10-Düşünceler Hakkında Münazara Tekniği
Terapist ve hasta, negatif düşünce aleyhinde söz alacak şekilde rol alırlar. Roller değişebilir. Hastayı utandırmadan, kırmadan, gülünç duruma düşürmeden terapist, hastanın bir fikrini oldukça abartılı hale getirir. Ancak bu tekniğin kullanılmasında bir risk, hastanın, terapistin bu davranışını kendi durumunu umutsuz gördüğü düşüncesi ile yaptığını zannedebilir. Onun için her bir teknikte olduğu gibi bu tekniğin uygulanacağı zamanın iyi belirlenmesi ve danışanla iyi bir terapötik iş birliği içinde olmak gerekmektedir.

11-Hatalı Bölgesel Çıkarımlarda Bulunma
Hasta doğrulanmamış sonuçlara mı varıyor? Örneğin: "Eğer sınavda başarılı olamazsam, ben kendim bir başarısızım."
Yönlendirilmiş keşif: "" olursa ne olur?" , "bunun anlamı nedir?" ,"sonra ne olur?" gibi sorularla danışanın olayı daha iyi değerlendirmesi sağlanır. Bilinmeyen şeyler başlangıçta korku yaratmakta ancak yüzleşip yeni bir anlam kazandırılması sağlanırsa korku kaybolmaktadır. Bu nedenle hastanın işlevsel olmayan düşüncelerinin açığa çıkarılması ve bunlara geçerli anlamlar kazandırılması önemlidir.

12-Alternatif Bir Açıklama Arama - Alternatif Çözümler
Sorunlarla uğraşmak bazen diğer alternatifleri görmeyi engellediği için eşlere başka alternatiflerin varlığını göstermek ve yeni çözümler üretmelerine yardımcı olmak gerekmektedir. Hastadan pek çok alternatif sebebi ve sonucu, özellikle daha az negatif alternatifi incelemesi istenir.

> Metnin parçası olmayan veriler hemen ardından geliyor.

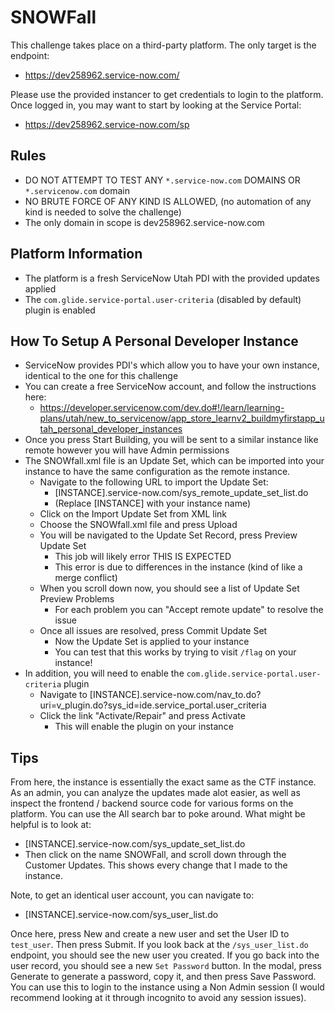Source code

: # SNOWFall

This challenge takes place on a third-party platform. 
The only target is the endpoint: 
- https://dev258962.service-now.com/

Please use the provided instancer to get credentials to login to the platform. Once logged in, you may want to start by looking at the Service Portal:
- https://dev258962.service-now.com/sp

## Rules
- DO NOT ATTEMPT TO TEST ANY `*.service-now.com` DOMAINS OR `*.servicenow.com` domain
- NO BRUTE FORCE OF ANY KIND IS ALLOWED, (no automation of any kind is needed to solve the challenge)
- The only domain in scope is dev258962.service-now.com

## Platform Information
- The platform is a fresh ServiceNow Utah PDI with the provided updates applied
- The `com.glide.service-portal.user-criteria` (disabled by default) plugin is enabled

## How To Setup A Personal Developer Instance
- ServiceNow provides PDI's which allow you to have your own instance, identical to the one for this challenge
- You can create a free ServiceNow account, and follow the instructions here: 
    - https://developer.servicenow.com/dev.do#!/learn/learning-plans/utah/new_to_servicenow/app_store_learnv2_buildmyfirstapp_utah_personal_developer_instances
- Once you press Start Building, you will be sent to a similar instance like remote however you will have Admin permissions
- The SNOWfall.xml file is an Update Set, which can be imported into your instance to have the same configuration as the remote instance. 
    - Navigate to the following URL to import the Update Set:
        - [INSTANCE].service-now.com/sys_remote_update_set_list.do  
        - (Replace [INSTANCE] with your instance name)
    - Click on the Import Update Set from XML link
    - Choose the SNOWfall.xml file and press Upload
    - You will be navigated to the Update Set Record, press Preview Update Set
        - This job will likely error THIS IS EXPECTED
        - This error is due to differences in the instance (kind of like a merge conflict)
    - When you scroll down now, you should see a list of Update Set Preview Problems
        - For each problem you can "Accept remote update" to resolve the issue
    - Once all issues are resolved, press Commit Update Set
        - Now the Update Set is applied to your instance
        - You can test that this works by trying to visit `/flag` on your instance!
- In addition, you will need to enable the `com.glide.service-portal.user-criteria` plugin
    - Navigate to [INSTANCE].service-now.com/nav_to.do?uri=v_plugin.do?sys_id=ide.service_portal.user_criteria
    - Click the link "Activate/Repair" and press Activate
        - This will enable the plugin on your instance


## Tips
From here, the instance is essentially the exact same as the CTF instance. As an admin, you can analyze the updates made alot easier, as well as inspect the frontend / backend source code for various forms on the platform. You can use the All search bar to poke around. What might be helpful is to look at:
- [INSTANCE].service-now.com/sys_update_set_list.do
- Then click on the name SNOWFall, and scroll down through the Customer Updates. This shows every change that I made to the instance.

Note, to get an identical user account, you can navigate to:
- [INSTANCE].service-now.com/sys_user_list.do

Once here, press New and create a new user and set the User ID to `test_user`. Then press Submit. If you look back at the `/sys_user_list.do` endpoint, you should see the new user you created. If you go back into the user record, you should see a new `Set Password` button. In the modal, press Generate to generate a password, copy it, and then press Save Password. You can use this to login to the instance using a Non Admin session (I would recommend looking at it through incognito to avoid any session issues).

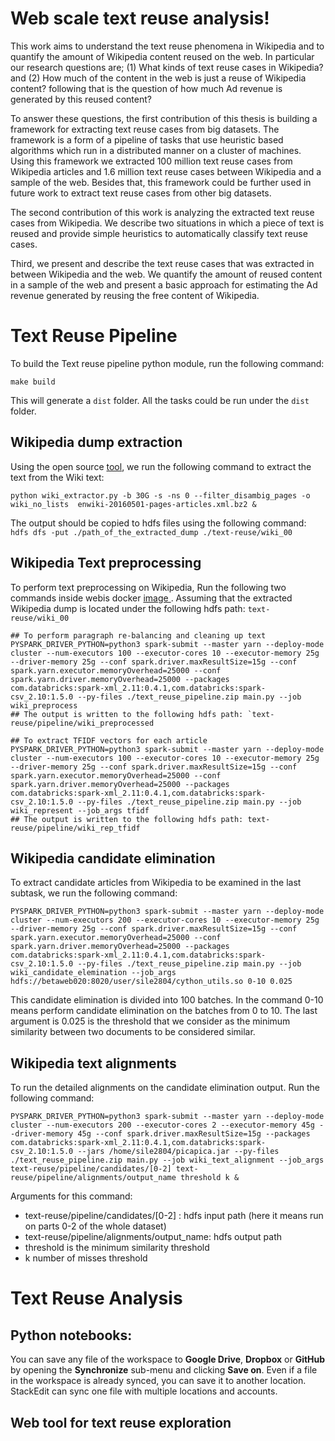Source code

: # Web scale text reuse analysis!

This work aims to understand the text reuse phenomena in Wikipedia and to quantify the amount of Wikipedia content reused on the web. In particular our research questions are; (1) What kinds of text reuse cases in Wikipedia? and (2) How much of the content in the web is just a reuse of Wikipedia content? following that is the question of how much Ad revenue is generated by this reused content?
  	
 To answer these questions, the first contribution of this thesis is building a framework for extracting text reuse cases from big datasets. The framework is a form of a pipeline of tasks that use heuristic based algorithms which run in a distributed manner on a cluster of machines. Using this framework we extracted 100 million text reuse cases from Wikipedia articles and 1.6 million text reuse cases between Wikipedia and a sample of the web. Besides that, this framework could be further used in future work to extract text reuse cases from other big datasets.
  	
 The second contribution of this work is analyzing the extracted text reuse cases from Wikipedia. We describe two situations in which a piece of text is reused and provide simple heuristics to automatically classify text reuse cases.
  	
 Third, we present and describe the text reuse cases that was extracted in between Wikipedia and the web. We quantify the amount of reused content in a sample of the web and present a basic approach for estimating the Ad revenue generated by reusing the free content of Wikipedia.

# Text Reuse Pipeline

To build the Text reuse pipeline python module, run the following command:

    make build
 This will generate a `dist` folder. All the tasks could be run under the `dist` folder.

## Wikipedia dump extraction

Using the open source [tool](https://github.com/attardi/wikiextractor), we run the following command to extract the text from the Wiki text:

    python wiki_extractor.py -b 30G -s -ns 0 --filter_disambig_pages -o wiki_no_lists  enwiki-20160501-pages-articles.xml.bz2 &

The output should be copied to hdfs files using the following command: `hdfs dfs -put ./path_of_the_extracted_dump ./text-reuse/wiki_00`

## Wikipedia Text preprocessing

To perform text preprocessing on Wikipedia, Run the following two commands inside webis docker [image
](http://gitlab.webis.de). Assuming that the extracted Wikipedia dump is located under the following hdfs path: `text-reuse/wiki_00`
	

	## To perform paragraph re-balancing and cleaning up text
    PYSPARK_DRIVER_PYTHON=python3 spark-submit --master yarn --deploy-mode cluster --num-executors 100 --executor-cores 10 --executor-memory 25g --driver-memory 25g --conf spark.driver.maxResultSize=15g --conf spark.yarn.executor.memoryOverhead=25000 --conf spark.yarn.driver.memoryOverhead=25000 --packages com.databricks:spark-xml_2.11:0.4.1,com.databricks:spark-csv_2.10:1.5.0 --py-files ./text_reuse_pipeline.zip main.py --job wiki_preprocess
    ## The output is written to the following hdfs path: `text-reuse/pipeline/wiki_preprocessed

    ## To extract TFIDF vectors for each article
    PYSPARK_DRIVER_PYTHON=python3 spark-submit --master yarn --deploy-mode cluster --num-executors 100 --executor-cores 10 --executor-memory 25g --driver-memory 25g --conf spark.driver.maxResultSize=15g --conf spark.yarn.executor.memoryOverhead=25000 --conf spark.yarn.driver.memoryOverhead=25000 --packages com.databricks:spark-xml_2.11:0.4.1,com.databricks:spark-csv_2.10:1.5.0 --py-files ./text_reuse_pipeline.zip main.py --job wiki_represent --job_args tfidf
    ## The output is written to the following hdfs path: text-reuse/pipeline/wiki_rep_tfidf



## Wikipedia candidate elimination

To extract candidate articles from Wikipedia to be examined in the last subtask, we run the following command:

    PYSPARK_DRIVER_PYTHON=python3 spark-submit --master yarn --deploy-mode cluster --num-executors 200 --executor-cores 10 --executor-memory 25g --driver-memory 25g --conf spark.driver.maxResultSize=15g --conf spark.yarn.executor.memoryOverhead=25000 --conf spark.yarn.driver.memoryOverhead=25000 --packages com.databricks:spark-xml_2.11:0.4.1,com.databricks:spark-csv_2.10:1.5.0 --py-files ./text_reuse_pipeline.zip main.py --job wiki_candidate_elemination --job_args hdfs://betaweb020:8020/user/sile2804/cython_utils.so 0-10 0.025

This candidate elimination is divided into 100 batches. In the command 0-10 means perform candidate elimination on the batches from 0 to 10. The last argument is 0.025 is the threshold that we consider as the minimum similarity between two documents to be considered similar.

## Wikipedia text alignments
To run the detailed alignments on the candidate elimination output. Run the following command:

    PYSPARK_DRIVER_PYTHON=python3 spark-submit --master yarn --deploy-mode cluster --num-executors 200 --executor-cores 2 --executor-memory 45g --driver-memory 45g --conf spark.driver.maxResultSize=15g --packages com.databricks:spark-xml_2.11:0.4.1,com.databricks:spark-csv_2.10:1.5.0 --jars /home/sile2804/picapica.jar --py-files ./text_reuse_pipeline.zip main.py --job wiki_text_alignment --job_args text-reuse/pipeline/candidates/[0-2] text-reuse/pipeline/alignments/output_name threshold k &

Arguments for this command:
-  text-reuse/pipeline/candidates/[0-2] : hdfs input path (here it means run on parts 0-2 of the whole dataset) 
 - text-reuse/pipeline/alignments/output_name: hdfs output path
 - threshold is the minimum similarity threshold
 - k number of misses threshold

# Text Reuse Analysis

## Python notebooks:

You can save any file of the workspace to **Google Drive**, **Dropbox** or **GitHub** by opening the **Synchronize** sub-menu and clicking **Save on**. Even if a file in the workspace is already synced, you can save it to another location. StackEdit can sync one file with multiple locations and accounts.

## Web tool for text reuse exploration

13-Problem Çözücü Yaklaşımlar
Hasta düşüncesine bir problem çözücü olarak yaklaşıyor mu? Problem nedir? Amaç ne olacaktır? Hangi kaynaklar, bilgiler, beceriler ve hareketler ile ilgilidir? Hasta problemi çözmek için ne gibi planlar düşünebilir?

14-Kabul
Hastanın fikse etmek ya da kavga etmekten çok, kabul etmeyi öğreneceği bir gerçek var mıdır? Herkes kendi kendine bir takım hatırlatmalarda bulunur, yönlendirme yapar, talimatlar verir. Hasta da kendi kendine yapacağı iç konuşmalarla terapilerde öğrendiği teknikleri kendi kendine hatırlanabilir, bunların güçlenmesini sağlayabilir. Yani kişi hayatındaki tüm gerçekleri kabullenmeli, hayatını daha kaliteli yaşayabilmek için alternatif stratejiler gerçekleştirebilmelidir.

15-Düşünce Durdurma
Zaman zaman bazı işlevsel olmayan düşünceler akla gelerek bireyde olumsuz duygular yaratmaktadır. Dolayısıyla bu, düşüncelerin akla geldiği anda durdurulması tekniğidir.

BİLİŞSEL VE DAVRANIŞÇI MÜDAHALE TEKNİKLERİ
BİLİŞSEL MÜDAHALE TEKNİKLERİ

1-Olumsuz Düşüncelerin Bulunması: Terapist, danışmanının söylediği her cümleyi anladığını düşünmeyip cümlenin anlamını sorarak açıklık kazanmasını sağlamaktadır. Bu teknik eşlerin birbiri ile olan iletişimlerinin ve dinleme becerilerinin gelişiminde terapistin bir model olmasını sağlar.

2-Kanıt Aramak: Her bireyin belli fikirleri ve inançları bulunmaktadır; ancak bunların kaynağının belirlenmesini ve sürmesini sağlayacak ne gibi desteğin olduğunu araştırılması gerekmektedir. Kanıt bulduktan sonra da kanıta bağlı terapist danışanın bu kanıta alternatif yollar bularak yeniden yapılandırmasına yardımcı olmaktadır.

3-Anlamlandırma: Sorunlu ilişkilerde genellikle eşler ya kendilerini ya da eşlerini suçlarlar. Böyle bir durumda terapist, olaylarla ilgili düşünceleri yeniden anlamlandırmasına yardımcı olup gerçek dışı suçlamaların oluşmasını engelleyebilir.

4-Alternatif Çözümler: Sorunlarla uğraşmak bazen diğer alternatifleri görmeyi engellediği için eşlere başka alternatiflerin varlığını göstermek ve yeni çözümler üretmelerine yardımcı olmak gerekmektedir.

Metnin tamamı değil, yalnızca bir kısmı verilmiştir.